Embora inicialmente proposto como um reflexo do estado nutricional de pacientes com neoplasias do TGI, é provável que mPNI reflita o grau de inflamação sistêmica que acomete o paciente oncológico. Pinato et al.26 sugeriram a necessidade de correlacionar mPNI com instrumentos de avaliação nutricional amplamente utilizados em pacientes oncológicos, como a ASG-PPP, objetivando melhorar os resultados.

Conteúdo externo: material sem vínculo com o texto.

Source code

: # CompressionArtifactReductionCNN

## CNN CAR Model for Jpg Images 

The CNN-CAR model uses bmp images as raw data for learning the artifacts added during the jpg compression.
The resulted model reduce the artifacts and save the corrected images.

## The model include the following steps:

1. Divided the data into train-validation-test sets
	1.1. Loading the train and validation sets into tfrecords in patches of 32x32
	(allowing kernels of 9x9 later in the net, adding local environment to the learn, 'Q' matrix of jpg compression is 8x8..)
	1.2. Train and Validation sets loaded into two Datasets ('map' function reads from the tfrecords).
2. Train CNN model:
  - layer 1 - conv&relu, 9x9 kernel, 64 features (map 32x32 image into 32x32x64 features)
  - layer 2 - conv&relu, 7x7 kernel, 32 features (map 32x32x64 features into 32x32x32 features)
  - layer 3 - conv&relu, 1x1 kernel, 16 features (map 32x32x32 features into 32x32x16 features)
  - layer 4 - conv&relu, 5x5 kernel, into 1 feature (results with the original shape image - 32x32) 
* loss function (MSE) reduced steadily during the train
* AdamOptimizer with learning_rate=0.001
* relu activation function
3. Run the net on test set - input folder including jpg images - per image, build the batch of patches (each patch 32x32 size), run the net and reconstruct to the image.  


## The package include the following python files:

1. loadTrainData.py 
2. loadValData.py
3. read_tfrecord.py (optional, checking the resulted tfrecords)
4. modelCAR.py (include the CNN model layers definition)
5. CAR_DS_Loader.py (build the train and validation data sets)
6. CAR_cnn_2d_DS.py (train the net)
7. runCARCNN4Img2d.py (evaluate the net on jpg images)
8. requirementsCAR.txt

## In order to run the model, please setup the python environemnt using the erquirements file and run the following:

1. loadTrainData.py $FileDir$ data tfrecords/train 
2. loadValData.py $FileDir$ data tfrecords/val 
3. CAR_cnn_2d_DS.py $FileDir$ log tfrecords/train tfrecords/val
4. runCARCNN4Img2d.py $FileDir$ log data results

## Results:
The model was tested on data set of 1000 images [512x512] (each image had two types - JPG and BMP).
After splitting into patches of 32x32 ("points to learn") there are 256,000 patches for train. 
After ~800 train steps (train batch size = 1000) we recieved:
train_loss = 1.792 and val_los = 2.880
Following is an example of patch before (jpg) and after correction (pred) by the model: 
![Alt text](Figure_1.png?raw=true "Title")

Este estudo realizou essa associação e, embora os valores de mPNI estivessem anormais na amostra, principalmente nos pacientes desnutridos, essa associação não foi estatisticamente significativa.

Como esperado, elevada mortalidade em pacientes com tumores gastrointestinais em estágios mais avançados da doença foi evidenciada, semelhantemente a estudo prévio em câncer de esôfago (n=141), em que o estadiamento tumoral (TNM) foi independentemente associado ao pior prognóstico em análise multivariada (p<0,0001)27. Marcadores inflamatórios têm sido utilizados para estimar o prognóstico em longo prazo, tais como sobrevida global e sobrevida livre de doença em pacientes com câncer, e têm sido demonstrados como preditores efetivos de prognóstico em pacientes com tumores do TGI, incluindo esôfago, estômago, pâncreas e cólon15,23,28-30. No entanto, a literatura é escassa quanto à utilização desses marcadores como preditores de desfechos em curto prazo e morbimortalidade, sendo os resultados ainda contraditórios entre os estudos27,31-34.

A hipoalbuminemia pode ser considerada evento consequente da inflamação sistêmica e está associada a pior prognóstico em pacientes com câncer35. Com exceção da albumina, nenhum outro marcador inflamatório em nosso estudo foi preditor de mortalidade na análise multivariada. Resultado semelhante foi descrito por Poziomyck et al.34 em pacientes com câncer gástrico (n=44), nos quais a albumina foi altamente capaz de predizer mortalidade em 30 dias (p=0,026). Albumina tem sido amplamente utilizada como medida do estado nutricional e inflamatório de pacientes com câncer. Níveis de albumina pré-operatória alterados têm provado ser melhor preditor de mortalidade pós-cirurgia para vários tipos de câncer, incluindo tumores de TGI. No entanto, este marcador não é um indicador seguro de avaliação nutricional, em virtude de seus resultados serem influenciados por fatores não nutricionais6,7.

Neste estudo foi encontrada elevada prevalência de desnutrição e inflamação sistêmica em pacientes com câncer do TGI submetidos à ressecção cirúrgica. Os resultados demonstraram associação significativa entre estado nutricional e marcadores inflamatórios, evidenciada pelos piores escores de ASG-PPP e percentual de perda ponderal, além da elevada resposta inflamatória. Em relação à mortalidade, apenas a albumina e o estadiamento tumoral foram independentemente relacionados ao óbito na população. Devido à escassez de estudos que associam marcadores inflamatórios com métodos de avaliação nutricional, como ASG-PPP, por exemplo, e de estudos que avaliaram o uso desses marcadores para desfechos de mortalidade, mais pesquisas são necessárias para melhor comparar e discutir tais resultados adequadamente.